Quantcast

Meditation on the Decalogue

The Decalogue, or Ten Commandments, was written on the stone tablets given to Moses on Mount Sinai as he led the Israelites out of Egypt (Exod. 20:3–17; Deut. 5:6–22). When Quaker or Friend is mentioned, the Decalogue is not the first thing that pops into one’s mind. But I believe these ancient teachings are at the root of our testimonies, and are far more than a bland set of rules. Is it possible that the ancient Hebrews summarized the crux of human problems in ten simple ideas? Can Friends identify any area of human stumbling that would not have been addressed in the Ten Commandments?

I am struck by the symmetry of the first and the last five commandments. The first five deal with the proper human relationship with God, the subsequent five with inter‐human relationships.

In the first five commandments, the ancient Hebrews understood that the human‐God relationship was a complex one that required some elaboration, no less than half the Decalogue. It wasn’t enough to state merely, as in the first commandment: “You shall have no other Gods to rival me” (quotations from the New Jerusalem Bible).

The second commandment adds that nothing shall be manufactured on earth that can be put before attention to God. Current examples of our failure to comply are adulation of cell phones and other electronic gadgetry and faith in material progress and utopia that are promised by every ideology of the political spectrum. The third commandment sees a future in which humans could misuse the name of God, even to the point of breaking any number of the last five commandments: “You shall not misuse the name of Yahweh your God, for Yahweh will not leave unpunished anyone who misuses his name.” How much violence has been done in God’s name in recent memory?

In the fourth commandment, time is to be made to worship Yahweh, and the normal routine to be completely set aside. Evidently, the ancients saw the lure of one’s occupation and daily preoccupations as undermining the human‐God relationship. This is couched in terms of the Creation story in which for every six days of work, one is to be set aside for rest and attention to spiritual matters. This commandment seems to imply that for every six portions of time, we worship once: Every six minutes we take one minute to give thanks, every six hours of business we take one hour for quiet time with God, and so on. The rhythm between work and worship described in this commandment may remind us of the daily office of prayer in the Christian monastic tradition.
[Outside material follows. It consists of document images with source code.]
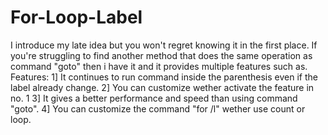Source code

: # For-Loop-Label
I introduce my late idea but you won't regret knowing it in the first place.  If you're struggling to find another method that does the same operation as command "goto" then i have it and it provides multiple features such as.  Features: 1] It continues to run command inside the parenthesis even if the label already change. 2] You can customize wether activate the feature in no. 1 3] It gives a better performance and speed than using command "goto". 4] You can customize the command "for /l" wether use count or loop.
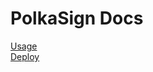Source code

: # PolkaSign Docs

[Usage](https://github.com/SubDAO-Network/polkasign-docs/blob/main/Usage.md)  
[Deploy](https://github.com/SubDAO-Network/polkasign-docs/blob/main/Deploy.md)
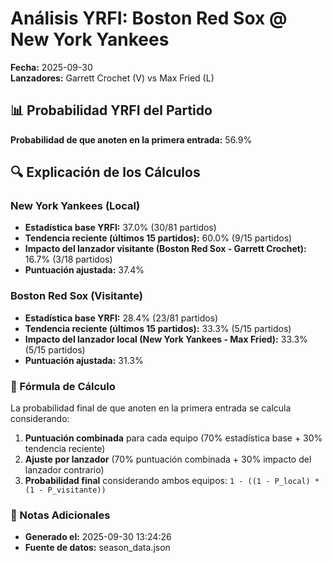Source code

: # Análisis YRFI: Boston Red Sox @ New York Yankees

**Fecha:** 2025-09-30  
**Lanzadores:** Garrett Crochet (V) vs Max Fried (L)

## 📊 Probabilidad YRFI del Partido

**Probabilidad de que anoten en la primera entrada:** 56.9%

## 🔍 Explicación de los Cálculos

### New York Yankees (Local)
- **Estadística base YRFI:** 37.0% (30/81 partidos)
- **Tendencia reciente (últimos 15 partidos):** 60.0% (9/15 partidos)
- **Impacto del lanzador visitante (Boston Red Sox - Garrett Crochet):** 16.7% (3/18 partidos)
- **Puntuación ajustada:** 37.4%

### Boston Red Sox (Visitante)
- **Estadística base YRFI:** 28.4% (23/81 partidos)
- **Tendencia reciente (últimos 15 partidos):** 33.3% (5/15 partidos)
- **Impacto del lanzador local (New York Yankees - Max Fried):** 33.3% (5/15 partidos)
- **Puntuación ajustada:** 31.3%

### 📝 Fórmula de Cálculo

La probabilidad final de que anoten en la primera entrada se calcula considerando:
1. **Puntuación combinada** para cada equipo (70% estadística base + 30% tendencia reciente)
2. **Ajuste por lanzador** (70% puntuación combinada + 30% impacto del lanzador contrario)
3. **Probabilidad final** considerando ambos equipos: `1 - ((1 - P_local) * (1 - P_visitante))`

### 📌 Notas Adicionales

- **Generado el:** 2025-09-30 13:24:26
- **Fuente de datos:** season_data.json
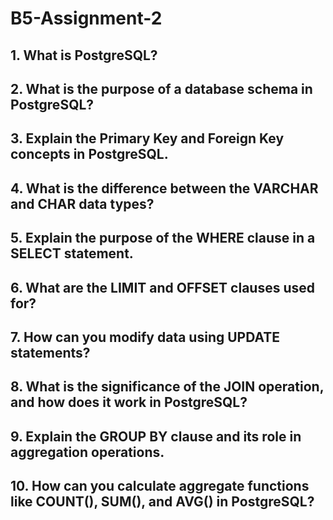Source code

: # B5-Assignment-2

## 1. What is PostgreSQL?
## 2. What is the purpose of a database schema in PostgreSQL?
## 3. Explain the Primary Key and Foreign Key concepts in PostgreSQL.
## 4. What is the difference between the VARCHAR and CHAR data types?
## 5. Explain the purpose of the WHERE clause in a SELECT statement.
## 6. What are the LIMIT and OFFSET clauses used for?
## 7. How can you modify data using UPDATE statements?
## 8. What is the significance of the JOIN operation, and how does it work in PostgreSQL?
## 9. Explain the GROUP BY clause and its role in aggregation operations.
## 10. How can you calculate aggregate functions like COUNT(), SUM(), and AVG() in PostgreSQL?
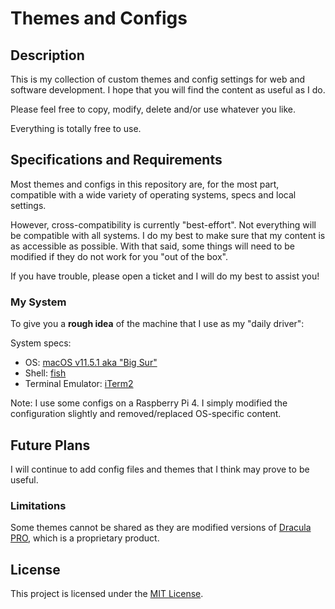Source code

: # Themes and Configs

## Description
This is my collection of custom themes and config settings for web and software development. I hope that you will find the content as useful as I do.

Please feel free to copy, modify, delete and/or use whatever you like.

Everything is totally free to use.

## Specifications and Requirements
Most themes and configs in this repository are, for the most part, compatible with a wide variety of operating systems, specs and local settings.

However, cross-compatibility is currently "best-effort". Not everything will be compatible with all systems. I do my best to make sure that my content is as accessible as possible. With that said, some things will need to be modified if they do not work for you "out of the box".

If you have trouble, please open a ticket and I will do my best to assist you!

### My System
To give you a __rough idea__ of the machine that I use as my "daily driver":

System specs:
  - OS: [macOS v11.5.1 aka "Big Sur"](https://www.apple.com/macos/big-sur/)
  - Shell: [fish](https://fishshell.com/)
  - Terminal Emulator: [iTerm2](https://iterm2.com/)

Note: I use some configs on a Raspberry Pi 4. I simply modified the configuration slightly and removed/replaced OS-specific content.

## Future Plans
I will continue to add config files and themes that I think may prove to be useful.

### Limitations
Some themes cannot be shared as they are modified versions of [Dracula PRO](https://draculatheme.com/pro), which is a proprietary product.

## License
This project is licensed under the [MIT License](LICENSE.md).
The fifth commandment is ambiguous: “Honor your father and your mother so that you may live long in the land that Yahweh your God is giving you.” Is this about your temporal father and mother or your spiritual parents (God and God’s Creation, i.e., “the land that Yahweh your God is giving you”)? The Rabbi Jesus, well versed in the Hebrew Scriptures, declared to his followers that they are to use the word “father” only in reference to God (Matt. 23:9). At one point he asks his disciples: “Who is my mother? Who are my brothers?” And then looking at those he is teaching, he says: “Here are my mother and my brothers”—not his temporal family, who are at that moment outside attempting to interrupt his ministry (Matt. 12:48–49). I prefer to think that this commandment is also one that refers to our relationship with God and God’s Creation. How better to answer that of God in all of our fathers and mothers, i.e. our wise teachers and givers of life, than to assure a future for God’s planet Earth?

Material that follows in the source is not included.